The problem, says Sanders, is that, while today's corporations are just as
bad as the trusts that needed busting at the start of the last century, Bush is
no Teddy Roosevelt and Daschle is no William Jennings Bryan. Instead of real reform,
Republican and Democratic leaders are proposing half-steps aimed at requiring
accountants to produce better balance sheets.
"The American people have a much better understanding than members of the Bush
administration or Congress that this is not just about a few bad rules or a few
bad apples. This is about how corporations do business in America today, and about
what members of Congress who take immense amounts of corporate money to finance
their campaigns allow those corporations to get away with," says Sanders. "If
all that comes out of this are a few accounting reforms - necessary as they may
be - most Americans are going to say, rightly, that the corporations were let
off the hook again."
Sanders is frustrated with the refusal of top Democrats to show even the level
of leadership that some Republicans have displayed. It is notable that, while
Daschle has pulled the brakes on some reform proposals, Sen.

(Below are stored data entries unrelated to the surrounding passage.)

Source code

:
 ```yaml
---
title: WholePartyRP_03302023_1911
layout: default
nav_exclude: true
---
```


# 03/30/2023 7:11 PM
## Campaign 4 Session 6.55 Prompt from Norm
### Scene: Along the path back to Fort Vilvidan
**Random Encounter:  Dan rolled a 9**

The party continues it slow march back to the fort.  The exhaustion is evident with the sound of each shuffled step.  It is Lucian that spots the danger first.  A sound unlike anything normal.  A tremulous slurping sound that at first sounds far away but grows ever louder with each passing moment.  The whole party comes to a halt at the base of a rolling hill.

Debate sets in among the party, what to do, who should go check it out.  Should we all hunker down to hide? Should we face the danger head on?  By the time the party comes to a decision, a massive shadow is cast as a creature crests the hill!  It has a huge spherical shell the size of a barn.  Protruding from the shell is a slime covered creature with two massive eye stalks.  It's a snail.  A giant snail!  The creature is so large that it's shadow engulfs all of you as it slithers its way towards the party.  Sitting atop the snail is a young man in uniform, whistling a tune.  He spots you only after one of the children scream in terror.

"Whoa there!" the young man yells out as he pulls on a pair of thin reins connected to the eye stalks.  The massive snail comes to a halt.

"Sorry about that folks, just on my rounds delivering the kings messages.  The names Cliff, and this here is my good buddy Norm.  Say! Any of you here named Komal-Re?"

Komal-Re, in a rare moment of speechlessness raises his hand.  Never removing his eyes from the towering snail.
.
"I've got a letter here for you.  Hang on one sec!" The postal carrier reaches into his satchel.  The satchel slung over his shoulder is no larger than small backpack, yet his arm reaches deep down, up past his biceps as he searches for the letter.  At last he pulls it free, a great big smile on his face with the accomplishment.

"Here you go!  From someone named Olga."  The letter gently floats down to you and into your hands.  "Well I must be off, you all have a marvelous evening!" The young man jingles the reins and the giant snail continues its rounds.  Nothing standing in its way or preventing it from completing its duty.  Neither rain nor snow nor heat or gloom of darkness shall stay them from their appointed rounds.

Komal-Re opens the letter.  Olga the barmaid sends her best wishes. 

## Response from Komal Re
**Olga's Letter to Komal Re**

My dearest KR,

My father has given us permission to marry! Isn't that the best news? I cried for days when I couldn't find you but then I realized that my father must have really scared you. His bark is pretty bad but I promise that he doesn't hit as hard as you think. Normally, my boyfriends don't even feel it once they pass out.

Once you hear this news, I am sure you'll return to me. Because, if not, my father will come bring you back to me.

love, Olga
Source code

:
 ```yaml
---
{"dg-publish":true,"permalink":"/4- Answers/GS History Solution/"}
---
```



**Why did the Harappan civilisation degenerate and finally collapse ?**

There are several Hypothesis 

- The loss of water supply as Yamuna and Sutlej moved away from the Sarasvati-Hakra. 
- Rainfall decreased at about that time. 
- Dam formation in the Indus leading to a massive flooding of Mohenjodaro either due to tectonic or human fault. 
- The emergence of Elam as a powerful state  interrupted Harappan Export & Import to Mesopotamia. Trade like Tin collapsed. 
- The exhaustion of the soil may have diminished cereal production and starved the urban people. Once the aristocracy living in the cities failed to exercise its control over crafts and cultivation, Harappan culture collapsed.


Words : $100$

John McCain, the
Arizona Republican, is busy denouncing "crony capitalism," calling for the resignation
of Securities and Exchange Commission Chairman Harvey Pitt, and saying that Congress'
actions so far "fall short of doing all that is necessary."
Sanders argues that the dialogue itself falls short. Yes, the Vermont socialist
says, corporations have used their lobbying muscle to warp accounting standards.

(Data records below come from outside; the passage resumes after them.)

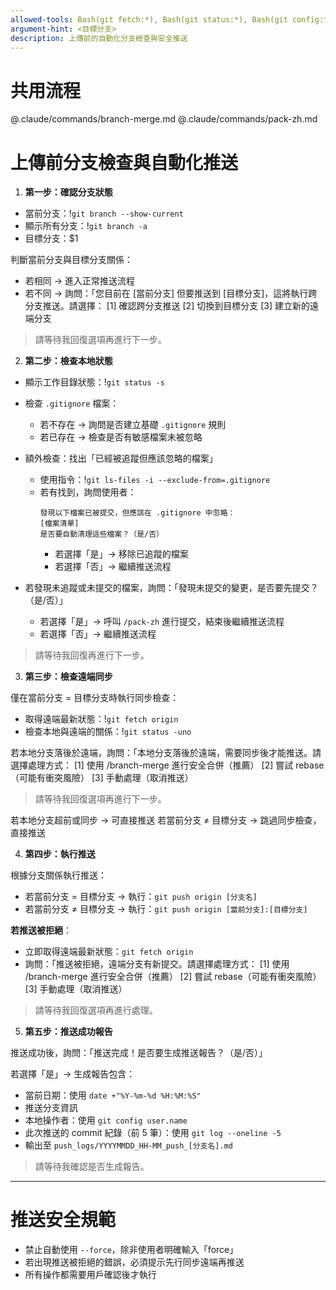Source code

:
 ```yaml
---
allowed-tools: Bash(git fetch:*), Bash(git status:*), Bash(git config:*), Bash(git branch:*), Bash(git diff:*), Bash(git pull:*), Bash(git push:*), Bash(git log:*), Read, Write
argument-hint: <目標分支>
description: 上傳前的自動化分支檢查與安全推送
---
```


# 共用流程
@.claude/commands/branch-merge.md
@.claude/commands/pack-zh.md

# 上傳前分支檢查與自動化推送

1. **第一步：確認分支狀態**
  - 當前分支：!`git branch --show-current`
  - 顯示所有分支：!`git branch -a`
  - 目標分支：$1

  判斷當前分支與目標分支關係：
  - 若相同 → 進入正常推送流程
  - 若不同 → 詢問：「您目前在 [當前分支] 但要推送到 [目標分支]，這將執行跨分支推送。請選擇：
    [1] 確認跨分支推送
    [2] 切換到目標分支
    [3] 建立新的遠端分支

  > 請等待我回復選項再進行下一步。

2. **第二步：檢查本地狀態**
  - 顯示工作目錄狀態：!`git status -s`
  - 檢查 `.gitignore` 檔案：
    - 若不存在 → 詢問是否建立基礎 `.gitignore` 規則
    - 若已存在 → 檢查是否有敏感檔案未被忽略

  - 額外檢查：找出「已經被追蹤但應該忽略的檔案」  
    - 使用指令：!`git ls-files -i --exclude-from=.gitignore`  
    - 若有找到，詢問使用者：  
      ```
      發現以下檔案已被提交，但應該在 .gitignore 中忽略：
      [檔案清單]
      是否要自動清理這些檔案？（是/否）
      ```
      - 若選擇「是」→ 移除已追蹤的檔案 
      - 若選擇「否」→ 繼續推送流程  

  - 若發現未追蹤或未提交的檔案，詢問：「發現未提交的變更，是否要先提交？（是/否）」  
    - 若選擇「是」→ 呼叫 `/pack-zh` 進行提交，結束後繼續推送流程  
    - 若選擇「否」→ 繼續推送流程  

  > 請等待我回復再進行下一步。

3. **第三步：檢查遠端同步**

  僅在當前分支 = 目標分支時執行同步檢查：
  - 取得遠端最新狀態：!`git fetch origin`
  - 檢查本地與遠端的關係：!`git status -uno`

  若本地分支落後於遠端，詢問：「本地分支落後於遠端，需要同步後才能推送。請選擇處理方式：
  [1] 使用 /branch-merge 進行安全合併（推薦）
  [2] 嘗試 rebase（可能有衝突風險）
  [3] 手動處理（取消推送）


  > 請等待我回復選項再進行下一步。

  若本地分支超前或同步 → 可直接推送
  若當前分支 ≠ 目標分支 → 跳過同步檢查，直接推送

4. **第四步：執行推送**

  根據分支關係執行推送：
  - 若當前分支 = 目標分支 → 執行：`git push origin [分支名]`
  - 若當前分支 ≠ 目標分支 → 執行：`git push origin [當前分支]:[目標分支]`

  **若推送被拒絕**：
  - 立即取得遠端最新狀態：`git fetch origin`
  - 詢問：「推送被拒絕，遠端分支有新提交。請選擇處理方式：
    [1] 使用 /branch-merge 進行安全合併（推薦）
    [2] 嘗試 rebase（可能有衝突風險）
    [3] 手動處理（取消推送）

  > 請等待我回復選項再進行處理。

5. **第五步：推送成功報告**

  推送成功後，詢問：「推送完成！是否要生成推送報告？（是/否）」

  若選擇「是」→ 生成報告包含：
  - 當前日期：使用 `date +"%Y-%m-%d %H:%M:%S"`
  - 推送分支資訊
  - 本地操作者：使用 `git config user.name`
  - 此次推送的 commit 紀錄（前 5 筆）：使用 `git log --oneline -5`
  - 輸出至 `push_logs/YYYYMMDD_HH-MM_push_[分支名].md`

  > 請等待我確認是否生成報告。

---

# 推送安全規範
- 禁止自動使用 `--force`，除非使用者明確輸入「force」
- 若出現推送被拒絕的錯誤，必須提示先行同步遠端再推送
- 所有操作都需要用戶確認後才執行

But if Democrats think those are the only places where corporations have overstepped
their bounds, they are destined to squander an opportunity to open a great debate
about corporate influence over government.

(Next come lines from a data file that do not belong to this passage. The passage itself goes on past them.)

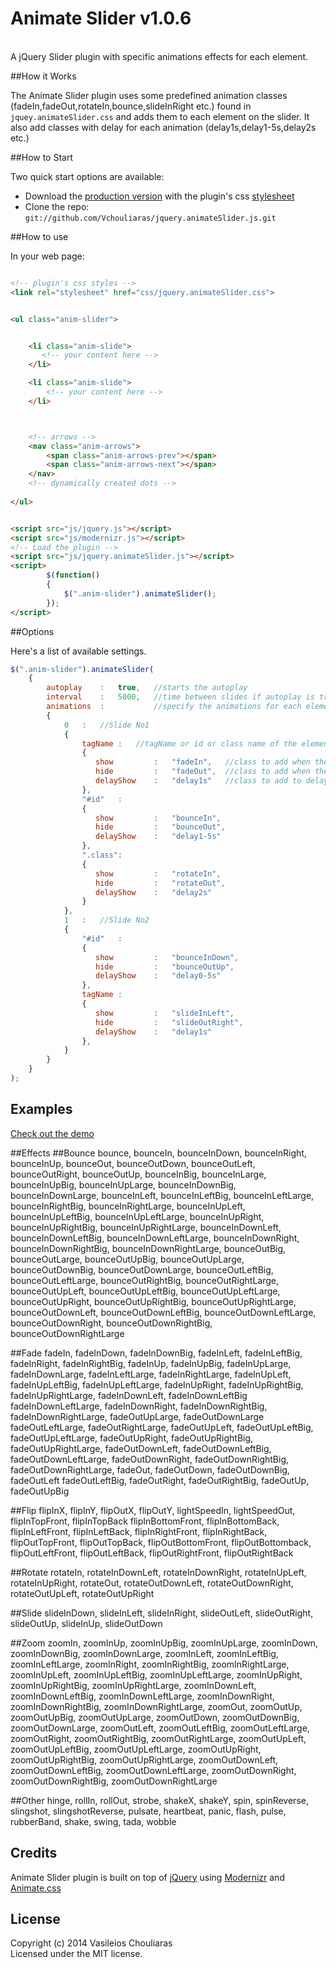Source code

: # Animate Slider   v1.0.6
<br/>
A jQuery Slider plugin with specific animations effects for each element.


##How it Works 

The Animate Slider plugin uses some predefined animation classes (fadeIn,fadeOut,rotateIn,bounce,slideInRight etc.) found in ``jquey.animateSlider.css`` and adds them to each element on the slider. It also add classes with delay for each animation (delay1s,delay1-5s,delay2s etc.)

##How to Start

Two quick start options are available:

* Download the [production version][min] with the plugin's css [stylesheet][css]
* Clone the repo: `git://github.com/Vchouliaras/jquery.animateSlider.js.git`
 
[min]: https://raw.github.com/vchouliaras/jquery.animateSlider.js/master/dist/jquery.animateSlider.min.js
[css]: https://raw.github.com/vchouliaras/jquery.animateSlider.js/master/assets/jquery.animateSlider.css


##How to use

In your web page:

```html

<!-- plugin's css styles -->
<link rel="stylesheet" href="css/jquery.animateSlider.css">


<ul class="anim-slider">


	<li class="anim-slide">
	   <!-- your content here -->
	</li>

	<li class="anim-slide">
	    <!-- your content here -->
	</li>



	<!-- arrows -->
	<nav class="anim-arrows">
		<span class="anim-arrows-prev"></span>
		<span class="anim-arrows-next"></span>
	</nav>
	<!-- dynamically created dots -->
		
</ul>


<script src="js/jquery.js"></script>
<script src="js/modernizr.js"></script>
<!-- Load the plugin -->
<script src="js/jquery.animateSlider.js"></script>
<script>
        $(function()
        {
            $(".anim-slider").animateSlider();
        });
</script>
```
##Options

Here's a list of available settings.

```javascript
$(".anim-slider").animateSlider(
    {
	    autoplay    :   true,   //starts the autoplay 
	    interval    :   5000,   //time between slides if autoplay is true
	    animations  :           //specify the animations for each element of the slide
	    {
	        0   :   //Slide No1
	        {
	            tagName :   //tagName or id or class name of the element  
	            {
	               show         :   "fadeIn",   //class to add when the element appears
	               hide         :   "fadeOut",  //class to add when the element disappears
	               delayShow    :   "delay1s"   //class to add to delay show effect
	            },
	            "#id"   :
	            {
	               show         :   "bounceIn",
	               hide         :   "bounceOut",
	               delayShow    :   "delay1-5s"
	            },
	            ".class":
	            {
	               show         :   "rotateIn",
	               hide         :   "rotateOut",
	               delayShow    :   "delay2s" 
	            }
	        },
	        1   :   //Slide No2
	        {
	            "#id"   :
	            {
	               show         :   "bounceInDown",
	               hide         :   "bounceOutUp",
	               delayShow    :   "delay0-5s"
	            },
	            tagName :
	            {
	               show         :   "slideInLeft",
	               hide         :   "slideOutRight",
	               delayShow    :   "delay1s"
	            },
	        }
	    }     
	}
);
```

## Examples

[Check out the demo](http://shane-heyns.github.io/jquery.animateSlider.js)

##Effects
##Bounce
bounce,  bounceIn,  bounceInDown,  bounceInRight,  bounceInUp,  bounceOut,  bounceOutDown,  bounceOutLeft,  bounceOutRight,  bounceOutUp,  bounceInBig,  bounceInLarge,  bounceInUpBig,  bounceInUpLarge,  bounceInDownBig,  bounceInDownLarge,  bounceInLeft,  bounceInLeftBig,  bounceInLeftLarge,  bounceInRightBig,  bounceInRightLarge,  bounceInUpLeft,  bounceInUpLeftBig,  bounceInUpLeftLarge,  bounceInUpRight,  bounceInUpRightBig,  bounceInUpRightLarge,  bounceInDownLeft,  bounceInDownLeftBig,  bounceInDownLeftLarge,  bounceInDownRight,  bounceInDownRightBig,  bounceInDownRightLarge,  bounceOutBig,  bounceOutLarge,  bounceOutUpBig,  bounceOutUpLarge,  bounceOutDownBig,  bounceOutDownLarge,  bounceOutLeftBig,  bounceOutLeftLarge,  bounceOutRightBig,  bounceOutRightLarge,  bounceOutUpLeft,  bounceOutUpLeftBig,  bounceOutUpLeftLarge,  bounceOutUpRight,  bounceOutUpRightBig,  bounceOutUpRightLarge,  bounceOutDownLeft,  bounceOutDownLeftBig,  bounceOutDownLeftLarge,  bounceOutDownRight,  bounceOutDownRightBig,  bounceOutDownRightLarge

##Fade
fadeIn,  fadeInDown,  fadeInDownBig,  fadeInLeft,  fadeInLeftBig,  fadeInRight,  fadeInRightBig,  fadeInUp,  fadeInUpBig,  fadeInUpLarge,  fadeInDownLarge,  fadeInLeftLarge,  fadeInRightLarge,  fadeInUpLeft,  fadeInUpLeftBig,  fadeInUpLeftLarge,  fadeInUpRight,  fadeInUpRightBig,  fadeInUpRightLarge,  fadeInDownLeft,  fadeInDownLeftBig fadeInDownLeftLarge,  fadeInDownRight,  fadeInDownRightBig,  fadeInDownRightLarge,  fadeOutUpLarge,  fadeOutDownLarge fadeOutLeftLarge,  fadeOutRightLarge,  fadeOutUpLeft,  fadeOutUpLeftBig,  fadeOutUpLeftLarge,  fadeOutUpRight,  fadeOutUpRightBig,  fadeOutUpRightLarge,  fadeOutDownLeft,  fadeOutDownLeftBig,  fadeOutDownLeftLarge,  fadeOutDownRight,  fadeOutDownRightBig,  fadeOutDownRightLarge,  fadeOut,  fadeOutDown,  fadeOutDownBig,  fadeOutLeft fadeOutLeftBig,  fadeOutRight,  fadeOutRightBig,  fadeOutUp,  fadeOutUpBig 

##Flip
flipInX,  flipInY,  flipOutX,  flipOutY,  lightSpeedIn,  lightSpeedOut,  flipInTopFront,  flipInTopBack flipInBottomFront,  flipInBottomBack,  flipInLeftFront,  flipInLeftBack,  flipInRightFront,  flipInRightBack,  flipOutTopFront,  flipOutTopBack,  flipOutBottomFront,  flipOutBottomback,  flipOutLeftFront,  flipOutLeftBack,  flipOutRightFront,  flipOutRightBack 

##Rotate
rotateIn,  rotateInDownLeft,  rotateInDownRight,  rotateInUpLeft,  rotateInUpRight,  rotateOut,  rotateOutDownLeft,  rotateOutDownRight,  rotateOutUpLeft,  rotateOutUpRight 

##Slide
slideInDown,  slideInLeft,  slideInRight,  slideOutLeft,  slideOutRight,  slideOutUp,  slideInUp,  slideOutDown 

##Zoom
zoomIn,  zoomInUp,  zoomInUpBig,  zoomInUpLarge,  zoomInDown,  zoomInDownBig,  zoomInDownLarge,  zoomInLeft,  zoomInLeftBig,  zoomInLeftLarge,  zoomInRight,  zoomInRightBig,  zoomInRightLarge,  zoomInUpLeft,  zoomInUpLeftBig,  zoomInUpLeftLarge,  zoomInUpRight,  zoomInUpRightBig,  zoomInUpRightLarge,  zoomInDownLeft,  zoomInDownLeftBig,  zoomInDownLeftLarge,  zoomInDownRight,  zoomInDownRightBig,  zoomInDownRightLarge,  zoomOut,  zoomOutUp,  zoomOutUpBig,  zoomOutUpLarge,  zoomOutDown,  zoomOutDownBig,  zoomOutDownLarge,  zoomOutLeft,  zoomOutLeftBig,  zoomOutLeftLarge,  zoomOutRight,  zoomOutRightBig,  zoomOutRightLarge,  zoomOutUpLeft,  zoomOutUpLeftBig,  zoomOutUpLeftLarge,  zoomOutUpRight,  zoomOutUpRightBig,  zoomOutUpRightLarge,  zoomOutDownLeft,  zoomOutDownLeftBig,  zoomOutDownLeftLarge,  zoomOutDownRight,  zoomOutDownRightBig,  zoomOutDownRightLarge 

##Other
hinge,  rollIn,  rollOut,  strobe,  shakeX,  shakeY,  spin,  spinReverse,  slingshot,  slingshotReverse,  pulsate,  heartbeat,  panic,  flash,  pulse,  rubberBand,  shake,  swing,  tada,  wobble 

## Credits

Animate Slider plugin is built on top of  [jQuery](http://jquery.com)  using [Modernizr](http://www.modernizr.com) and [Animate.css](http://daneden.github.io/animate.css/)


## License
Copyright (c) 2014 Vasileios Chouliaras<br/>
Licensed under the MIT license.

"These (corporate executives and their representatives) are the same people
who lobbied against having corporations pay their fair share of taxes," Sanders
says. "These are the same people who have done everything in their power to reshape
regulations so they can steal the money from employee pension plans. These are
the same people who pressure Congress to grant them the 'freedom' to close factories
in America, send our jobs to China and then ship back products made using prison
labor."
Democratic strategists want to make corporate abuses an election issue. But
to do that, Sanders says, "We have to broaden the debate. We have to tie the debate
into the trade issue. We have to tie the debate into the estate tax issue. We
have to tie the debate into pension issues. What we should be saying is that this
whole debate is about a culture of corporate greed that has wrecked our communities,
robbed our retirees and lowered the standards for ethical business behavior to
a level that disgusts average Americans."
If Democrats would just start to listen to Bernie Sanders, they could reshape
American politics. Of course, that would require that Democrats to stop listening
to the corporate campaign contributors, who still set far to much of the agenda
for what is supposed to be the party of the people.